Simulation results of the conditional approach, predicting at ten-year interval: W₁ versus Ŵ₁ (top) and W₂ versus Ŵ₂ (bottom).

Table 2.

Simulation results of calibration: the ratio of the observed and expected number of events

			Marginalized			Conditional			Known frailty
	m	m1	CR	PNCR	NCR	CR	PNCR	NCR	CR	PNCR	NCR
event type r = 1 is singled out
Prediction at 10-year interval
Whole	23204	3312	0.988	0.798	0.876	0.990	0.852	0.949	0.968	0.834	0.966
Non-carriers	21164	3059	1.023	0.838	0.909	1.021	0.898	0.986	1.053	0.865	0.966
Carriers	2040	253	0.989	0.506	0.611	0.989	0.527	0.658	0.989	0.584	0.781
Prediction at 15-year interval
Whole	23204	4325	0.992	0.769	0.848	1.007	0.799	0.894	0.992	0.801	0.929
Non-carriers	21164	4024	0.994	0.810	0.884	1.004	0.845	0.934	0.993	0.834	0.953
Carriers	2040	301	0.968	0.457	0.549	1.056	0.461	0.573	0.986	0.521	0.689
event type r = 2 is singled out
Prediction at 10-year interval
Whole	23204	4147	1.002	0.873	0.932	1.006	0.882	0.945	0.988	0.884	0.973
Non-carriers	21164	3172	0.977	0.868	0.932	1.005	0.901	0.976	0.897	0.883	0.980
Carriers	2040	975	0.996	0.893	0.933	1.001	0.823	0.857	0.980	0.886	0.949
Prediction at 15-year interval
Whole	23204	5244	1.005	0.846	0.910	0.967	0.841	0.910	0.999	0.867	0.949
Non-carriers	21164	4128	1.012	0.839	0.911	0.992	0.853	0.933	1.007	0.792	0.956
Carriers	2040	1116	0.981	0.856	0.907	0.886	0.854	0.826	0.973	0.861	0.922

m - total number of counselees; m₁ - number of events;

CR - the competing risks based method; PNCR - ignoring competing risks only at prediction; NCR - ignoring competing risks at estimation and prediction.

5 Remarks

Disease prediction models are used to guide public health policy and patient care. A natural requirement for a prediction method in these application areas is that the predictions are well calibrated. We have shown that naive prediction procedures ignoring competing risks yield poorly-calibrated predictions, whereas our proposed methods yield well-calibrated predictions.

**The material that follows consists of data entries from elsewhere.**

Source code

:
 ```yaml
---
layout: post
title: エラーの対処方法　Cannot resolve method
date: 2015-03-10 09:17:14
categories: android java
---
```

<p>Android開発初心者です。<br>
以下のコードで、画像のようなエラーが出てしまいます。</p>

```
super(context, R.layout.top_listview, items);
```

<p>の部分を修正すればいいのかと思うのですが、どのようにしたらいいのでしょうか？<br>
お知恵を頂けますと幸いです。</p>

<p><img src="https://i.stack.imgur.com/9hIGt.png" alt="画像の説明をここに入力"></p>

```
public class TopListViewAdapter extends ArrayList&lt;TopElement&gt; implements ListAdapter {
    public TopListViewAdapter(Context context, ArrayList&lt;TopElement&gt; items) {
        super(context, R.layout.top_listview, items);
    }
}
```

The classification and calibration performances of the competing risks marginalized and conditional methods are usually comparable. The MSEP of the marginalized approach is always smaller. The Pearson correlation between the risk predicted by the marginalized and the conditional methods is above 0.98. However, the conditional approach does not require any integration, which is a major advantage in handling a large number of competing risks or, more importantly, in extending the proposed methods to accommodate a flexible dependence structure among family members.

We presented a simple resampling-based confidence interval construction procedure. In the case of parametric baseline hazards λ_0gr, g = 0,1, r = 1,…,L, the proposed approach can be replaced by the delta method with numerical derivatives.

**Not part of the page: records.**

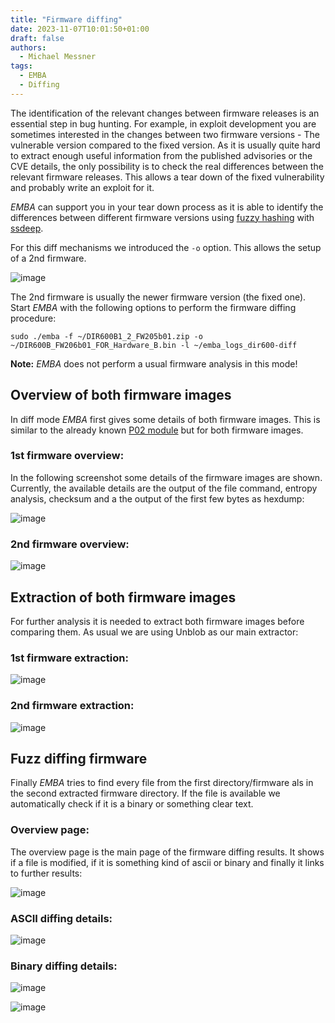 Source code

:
 ```yaml
---
title: "Firmware diffing"
date: 2023-11-07T10:01:50+01:00
draft: false
authors:
  - Michael Messner
tags:
  - EMBA
  - Diffing
---
```

The identification of the relevant changes between firmware releases is an essential step in bug hunting. For example, in exploit development you are sometimes interested in the changes between two firmware versions - The vulnerable version compared to the fixed version. As it is usually quite hard to extract enough useful information from the published advisories or the CVE details, the only possibility is to check the real differences between the relevant firmware releases. This allows a tear down of the fixed vulnerability and probably write an exploit for it.

_EMBA_ can support you in your tear down process as it is able to identify the differences between different firmware versions using [fuzzy hashing](https://en.wikipedia.org/wiki/Fuzzy_hashing) with [ssdeep](https://ssdeep-project.github.io/ssdeep/index.html).

For this diff mechanisms we introduced the `-o` option. This allows the setup of a 2nd firmware. 

![image](https://github.com/e-m-b-a/emba/assets/497520/8e09ec21-e972-43a6-b656-89c9bb113516)


The 2nd firmware is usually the newer firmware version (the fixed one). Start _EMBA_ with the following options to perform the firmware diffing procedure:

```
sudo ./emba -f ~/DIR600B1_2_FW205b01.zip -o ~/DIR600B_FW206b01_FOR_Hardware_B.bin -l ~/emba_logs_dir600-diff
```
**Note:** _EMBA_ does not perform a usual firmware analysis in this mode!


## Overview of both firmware images

In diff mode _EMBA_ first gives some details of both firmware images. This is similar to the already known [P02 module](https://github.com/e-m-b-a/emba/blob/master/modules/P02_firmware_bin_file_check.sh) but for both firmware images.

### 1st firmware overview:

In the following screenshot some details of the firmware images are shown. Currently, the available details are the output of the file command, entropy analysis, checksum and a the output of the first few bytes as hexdump:

![image](https://github.com/e-m-b-a/emba/assets/497520/d682807f-29b9-49d9-b603-8221368e00a9)

### 2nd firmware overview:
![image](https://github.com/e-m-b-a/emba/assets/497520/d494f566-ebc5-4673-bf0a-0591838121fd)

## Extraction of both firmware images

For further analysis it is needed to extract both firmware images before comparing them. As usual we are using Unblob as our main extractor:

### 1st firmware extraction:
![image](https://github.com/e-m-b-a/emba/assets/497520/5f9ae6fe-591c-4583-bd20-cbaa0ddf6987)

### 2nd firmware extraction:
![image](https://github.com/e-m-b-a/emba/assets/497520/d4fbebc3-73a3-4153-bcea-543a1b7851f1)

## Fuzz diffing firmware

Finally _EMBA_ tries to find every file from the first directory/firmware als in the second extracted firmware directory. If the file is available we automatically check if it is a binary or something clear text. 

### Overview page:

The overview page is the main page of the firmware diffing results. It shows if a file is modified, if it is something kind of ascii or binary and finally it links to further results:

![image](https://github.com/e-m-b-a/emba/assets/497520/3e6cd757-8231-4bbf-a9b9-1095cae3a670)

### ASCII diffing details:
![image](https://github.com/e-m-b-a/emba/assets/497520/81fbbdc6-9b5b-4b67-b2e2-f642a6ab81be)

### Binary diffing details:
![image](https://github.com/e-m-b-a/emba/assets/497520/4e308b32-6fe4-4c2a-bfa1-8c3f07c9ae09)

![image](https://github.com/e-m-b-a/emba/assets/497520/098f6fbc-0909-4f78-8aad-2accfccdf811)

In some situations, for example, when the high-risk allele frequency is very low (e.g. 0.01), the predicted value of the frailty variate, W, tends to be substantially attenuated toward zero. Hence, in these cases, the competing risks conditional method based on (6) may underestimate the total number of events in the population. When this is a concern, Gorfine et al.’s (2013) technique of calibrating the risk prediction by considering Ŵ as a risk index can be easily adopted to correct the underestimation.

Appendix

Define the counting processes $\{N_{ij}^{(r)}(t),t\ge 0\}$ as $N_{ij}^{(r)}(t)={\delta }_{ij}I(T_{ij}\le t)I(J_{ij}=r)$, r = 1,…,L, and let Y_ij(t) = I(T_ij ≥ t) be the at-risk process of subject ij. In the setting with non-parametric baseline hazard functions depending on the carrier status g, the cumulative hazard for event type r under carrier status g is estimated by

$${\widehat{\mathrm{\Lambda }}}_{0gr}(t)={\int }_0^t\frac{{\sum }_{i=1}^N{\sum }_{i=1}^{n_i}I(G_{ij}=g)d{N}_{ij}^{(r)}(u)}{{\sum }_{i=1}^N{\sum }_{j=1}^{n_i}I(G_{ij}=g)Y_{ij}(u)\text{exp}\{{\widehat{\mathit{\beta }}}_r^T{\mathbf{Z}}_{ij}\}{\widehat{\mu }}_{ir}},$$

where μ̂_ir equals the posterior expectation of exp{W_ir} given the observed data and the current parameter values.